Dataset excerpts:
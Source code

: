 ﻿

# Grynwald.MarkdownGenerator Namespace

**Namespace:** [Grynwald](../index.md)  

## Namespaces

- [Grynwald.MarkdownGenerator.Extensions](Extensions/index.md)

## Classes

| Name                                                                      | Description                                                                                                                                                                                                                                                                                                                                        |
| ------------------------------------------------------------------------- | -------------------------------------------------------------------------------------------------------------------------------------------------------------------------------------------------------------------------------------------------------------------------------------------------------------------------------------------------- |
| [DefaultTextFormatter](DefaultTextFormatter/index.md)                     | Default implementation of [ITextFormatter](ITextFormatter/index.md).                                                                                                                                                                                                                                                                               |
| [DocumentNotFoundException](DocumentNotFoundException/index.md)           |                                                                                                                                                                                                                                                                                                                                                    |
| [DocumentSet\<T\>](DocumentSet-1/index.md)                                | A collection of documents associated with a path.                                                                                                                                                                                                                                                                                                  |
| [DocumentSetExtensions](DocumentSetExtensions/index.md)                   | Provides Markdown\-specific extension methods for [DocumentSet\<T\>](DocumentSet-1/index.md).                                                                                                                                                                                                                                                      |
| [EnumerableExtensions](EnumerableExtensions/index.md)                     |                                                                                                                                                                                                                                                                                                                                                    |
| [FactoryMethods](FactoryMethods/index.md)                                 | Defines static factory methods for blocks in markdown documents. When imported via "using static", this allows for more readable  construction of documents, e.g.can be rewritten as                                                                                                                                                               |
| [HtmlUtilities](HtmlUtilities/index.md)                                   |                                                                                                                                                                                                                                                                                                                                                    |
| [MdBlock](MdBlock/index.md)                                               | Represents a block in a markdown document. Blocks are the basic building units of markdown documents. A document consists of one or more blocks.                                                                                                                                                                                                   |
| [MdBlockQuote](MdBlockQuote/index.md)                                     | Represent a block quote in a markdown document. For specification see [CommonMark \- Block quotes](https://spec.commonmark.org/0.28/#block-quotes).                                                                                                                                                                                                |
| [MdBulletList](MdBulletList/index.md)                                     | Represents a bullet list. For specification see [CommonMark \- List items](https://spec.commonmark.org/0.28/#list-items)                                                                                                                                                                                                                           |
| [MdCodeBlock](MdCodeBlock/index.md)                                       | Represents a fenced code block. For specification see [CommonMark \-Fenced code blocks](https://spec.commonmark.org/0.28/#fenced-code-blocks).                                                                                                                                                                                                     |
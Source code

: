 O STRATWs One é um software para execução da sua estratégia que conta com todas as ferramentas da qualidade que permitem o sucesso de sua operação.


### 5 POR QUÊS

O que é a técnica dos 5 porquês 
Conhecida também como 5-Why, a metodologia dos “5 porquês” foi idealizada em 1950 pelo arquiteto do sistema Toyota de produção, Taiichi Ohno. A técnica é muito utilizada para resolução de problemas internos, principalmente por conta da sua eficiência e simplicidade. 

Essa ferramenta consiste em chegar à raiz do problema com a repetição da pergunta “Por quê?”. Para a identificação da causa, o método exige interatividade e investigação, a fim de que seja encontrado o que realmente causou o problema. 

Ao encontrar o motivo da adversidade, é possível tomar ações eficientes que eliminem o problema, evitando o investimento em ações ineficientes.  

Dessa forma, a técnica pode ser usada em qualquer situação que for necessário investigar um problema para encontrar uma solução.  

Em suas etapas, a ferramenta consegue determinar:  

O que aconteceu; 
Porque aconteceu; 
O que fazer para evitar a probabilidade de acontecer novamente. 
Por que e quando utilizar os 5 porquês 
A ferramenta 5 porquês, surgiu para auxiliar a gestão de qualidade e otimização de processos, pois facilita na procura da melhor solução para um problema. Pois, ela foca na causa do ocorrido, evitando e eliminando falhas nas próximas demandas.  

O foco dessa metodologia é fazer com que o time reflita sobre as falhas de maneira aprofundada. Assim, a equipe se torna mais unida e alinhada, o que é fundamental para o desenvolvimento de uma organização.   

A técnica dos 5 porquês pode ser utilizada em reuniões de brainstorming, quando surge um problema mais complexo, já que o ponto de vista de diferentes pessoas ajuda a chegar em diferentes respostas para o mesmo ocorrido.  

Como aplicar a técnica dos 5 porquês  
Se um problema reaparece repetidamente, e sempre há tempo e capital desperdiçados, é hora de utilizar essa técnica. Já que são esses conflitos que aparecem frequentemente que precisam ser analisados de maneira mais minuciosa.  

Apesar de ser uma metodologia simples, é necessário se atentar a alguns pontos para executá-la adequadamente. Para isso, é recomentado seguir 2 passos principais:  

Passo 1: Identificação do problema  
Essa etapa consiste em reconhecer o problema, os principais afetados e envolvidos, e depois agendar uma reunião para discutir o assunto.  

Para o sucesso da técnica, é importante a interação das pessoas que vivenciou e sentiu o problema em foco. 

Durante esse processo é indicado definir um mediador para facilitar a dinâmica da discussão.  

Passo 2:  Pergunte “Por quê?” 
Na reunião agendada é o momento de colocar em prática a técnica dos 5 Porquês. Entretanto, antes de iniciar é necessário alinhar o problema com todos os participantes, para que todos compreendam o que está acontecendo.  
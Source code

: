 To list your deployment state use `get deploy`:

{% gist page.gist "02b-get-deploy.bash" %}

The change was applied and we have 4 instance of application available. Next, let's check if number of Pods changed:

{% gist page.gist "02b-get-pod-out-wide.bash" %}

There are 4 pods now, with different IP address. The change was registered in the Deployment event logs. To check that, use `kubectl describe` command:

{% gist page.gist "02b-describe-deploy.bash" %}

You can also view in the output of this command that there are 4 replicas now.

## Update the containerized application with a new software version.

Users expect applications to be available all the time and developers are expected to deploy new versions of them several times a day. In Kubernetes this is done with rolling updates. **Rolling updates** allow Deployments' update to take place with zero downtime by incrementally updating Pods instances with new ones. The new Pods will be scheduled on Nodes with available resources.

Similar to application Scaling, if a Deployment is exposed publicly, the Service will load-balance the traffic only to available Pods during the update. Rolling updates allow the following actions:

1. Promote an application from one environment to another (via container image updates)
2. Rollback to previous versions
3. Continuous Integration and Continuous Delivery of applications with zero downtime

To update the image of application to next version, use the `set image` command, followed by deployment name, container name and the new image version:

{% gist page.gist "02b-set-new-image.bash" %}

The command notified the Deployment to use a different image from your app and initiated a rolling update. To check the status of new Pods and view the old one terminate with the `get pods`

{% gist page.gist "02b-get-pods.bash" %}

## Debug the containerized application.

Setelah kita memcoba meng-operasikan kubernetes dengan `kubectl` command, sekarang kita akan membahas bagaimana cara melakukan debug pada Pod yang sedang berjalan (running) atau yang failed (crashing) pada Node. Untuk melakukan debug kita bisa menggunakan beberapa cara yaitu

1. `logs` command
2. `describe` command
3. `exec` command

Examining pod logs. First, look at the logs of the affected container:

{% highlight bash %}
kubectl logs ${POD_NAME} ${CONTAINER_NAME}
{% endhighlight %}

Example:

ACTIVITY:
Reproduce every record, making sure each one stays exactly the same.

WRITTEN ANSWER:
Source code

: ﻿

# Grynwald.MarkdownGenerator Namespace

**Namespace:** [Grynwald](../index.md)  

## Namespaces

- [Grynwald.MarkdownGenerator.Extensions](Extensions/index.md)

## Classes

| Name                                                                      | Description                                                                                                                                                                                                                                                                                                                                        |
| ------------------------------------------------------------------------- | -------------------------------------------------------------------------------------------------------------------------------------------------------------------------------------------------------------------------------------------------------------------------------------------------------------------------------------------------- |
| [DefaultTextFormatter](DefaultTextFormatter/index.md)                     | Default implementation of [ITextFormatter](ITextFormatter/index.md).                                                                                                                                                                                                                                                                               |
| [DocumentNotFoundException](DocumentNotFoundException/index.md)           |                                                                                                                                                                                                                                                                                                                                                    |
| [DocumentSet\<T\>](DocumentSet-1/index.md)                                | A collection of documents associated with a path.                                                                                                                                                                                                                                                                                                  |
| [DocumentSetExtensions](DocumentSetExtensions/index.md)                   | Provides Markdown\-specific extension methods for [DocumentSet\<T\>](DocumentSet-1/index.md).                                                                                                                                                                                                                                                      |
| [EnumerableExtensions](EnumerableExtensions/index.md)                     |                                                                                                                                                                                                                                                                                                                                                    |
| [FactoryMethods](FactoryMethods/index.md)                                 | Defines static factory methods for blocks in markdown documents. When imported via "using static", this allows for more readable  construction of documents, e.g.can be rewritten as                                                                                                                                                               |
| [HtmlUtilities](HtmlUtilities/index.md)                                   |                                                                                                                                                                                                                                                                                                                                                    |
| [MdBlock](MdBlock/index.md)                                               | Represents a block in a markdown document. Blocks are the basic building units of markdown documents. A document consists of one or more blocks.                                                                                                                                                                                                   |
| [MdBlockQuote](MdBlockQuote/index.md)                                     | Represent a block quote in a markdown document. For specification see [CommonMark \- Block quotes](https://spec.commonmark.org/0.28/#block-quotes).                                                                                                                                                                                                |
| [MdBulletList](MdBulletList/index.md)                                     | Represents a bullet list. For specification see [CommonMark \- List items](https://spec.commonmark.org/0.28/#list-items)                                                                                                                                                                                                                           |
| [MdCodeBlock](MdCodeBlock/index.md)                                       | Represents a fenced code block. For specification see [CommonMark \-Fenced code blocks](https://spec.commonmark.org/0.28/#fenced-code-blocks).                                                                                                                                                                                                     |
Source code

: O STRATWs One é um software para execução da sua estratégia que conta com todas as ferramentas da qualidade que permitem o sucesso de sua operação.


### 5 POR QUÊS

O que é a técnica dos 5 porquês 
Conhecida também como 5-Why, a metodologia dos “5 porquês” foi idealizada em 1950 pelo arquiteto do sistema Toyota de produção, Taiichi Ohno. A técnica é muito utilizada para resolução de problemas internos, principalmente por conta da sua eficiência e simplicidade. 

Essa ferramenta consiste em chegar à raiz do problema com a repetição da pergunta “Por quê?”. Para a identificação da causa, o método exige interatividade e investigação, a fim de que seja encontrado o que realmente causou o problema. 

Ao encontrar o motivo da adversidade, é possível tomar ações eficientes que eliminem o problema, evitando o investimento em ações ineficientes.  

Dessa forma, a técnica pode ser usada em qualquer situação que for necessário investigar um problema para encontrar uma solução.  

Em suas etapas, a ferramenta consegue determinar:  

O que aconteceu; 
Porque aconteceu; 
O que fazer para evitar a probabilidade de acontecer novamente. 
Por que e quando utilizar os 5 porquês 
A ferramenta 5 porquês, surgiu para auxiliar a gestão de qualidade e otimização de processos, pois facilita na procura da melhor solução para um problema. Pois, ela foca na causa do ocorrido, evitando e eliminando falhas nas próximas demandas.  

O foco dessa metodologia é fazer com que o time reflita sobre as falhas de maneira aprofundada. Assim, a equipe se torna mais unida e alinhada, o que é fundamental para o desenvolvimento de uma organização.   

A técnica dos 5 porquês pode ser utilizada em reuniões de brainstorming, quando surge um problema mais complexo, já que o ponto de vista de diferentes pessoas ajuda a chegar em diferentes respostas para o mesmo ocorrido.  

Como aplicar a técnica dos 5 porquês  
Se um problema reaparece repetidamente, e sempre há tempo e capital desperdiçados, é hora de utilizar essa técnica. Já que são esses conflitos que aparecem frequentemente que precisam ser analisados de maneira mais minuciosa.  

Apesar de ser uma metodologia simples, é necessário se atentar a alguns pontos para executá-la adequadamente. Para isso, é recomentado seguir 2 passos principais:  

Passo 1: Identificação do problema  
Essa etapa consiste em reconhecer o problema, os principais afetados e envolvidos, e depois agendar uma reunião para discutir o assunto.  

Para o sucesso da técnica, é importante a interação das pessoas que vivenciou e sentiu o problema em foco. 

Durante esse processo é indicado definir um mediador para facilitar a dinâmica da discussão.  

Passo 2:  Pergunte “Por quê?” 
Na reunião agendada é o momento de colocar em prática a técnica dos 5 Porquês. Entretanto, antes de iniciar é necessário alinhar o problema com todos os participantes, para que todos compreendam o que está acontecendo.  
Source code

: To list your deployment state use `get deploy`:

{% gist page.gist "02b-get-deploy.bash" %}

The change was applied and we have 4 instance of application available. Next, let's check if number of Pods changed:

{% gist page.gist "02b-get-pod-out-wide.bash" %}

There are 4 pods now, with different IP address. The change was registered in the Deployment event logs. To check that, use `kubectl describe` command:

{% gist page.gist "02b-describe-deploy.bash" %}

You can also view in the output of this command that there are 4 replicas now.

## Update the containerized application with a new software version.

Users expect applications to be available all the time and developers are expected to deploy new versions of them several times a day. In Kubernetes this is done with rolling updates. **Rolling updates** allow Deployments' update to take place with zero downtime by incrementally updating Pods instances with new ones. The new Pods will be scheduled on Nodes with available resources.

Similar to application Scaling, if a Deployment is exposed publicly, the Service will load-balance the traffic only to available Pods during the update. Rolling updates allow the following actions:

1. Promote an application from one environment to another (via container image updates)
2. Rollback to previous versions
3. Continuous Integration and Continuous Delivery of applications with zero downtime

To update the image of application to next version, use the `set image` command, followed by deployment name, container name and the new image version:

{% gist page.gist "02b-set-new-image.bash" %}

The command notified the Deployment to use a different image from your app and initiated a rolling update. To check the status of new Pods and view the old one terminate with the `get pods`

{% gist page.gist "02b-get-pods.bash" %}

## Debug the containerized application.

Setelah kita memcoba meng-operasikan kubernetes dengan `kubectl` command, sekarang kita akan membahas bagaimana cara melakukan debug pada Pod yang sedang berjalan (running) atau yang failed (crashing) pada Node. Untuk melakukan debug kita bisa menggunakan beberapa cara yaitu

1. `logs` command
2. `describe` command
3. `exec` command

Examining pod logs. First, look at the logs of the affected container:

{% highlight bash %}
kubectl logs ${POD_NAME} ${CONTAINER_NAME}
{% endhighlight %}

Example:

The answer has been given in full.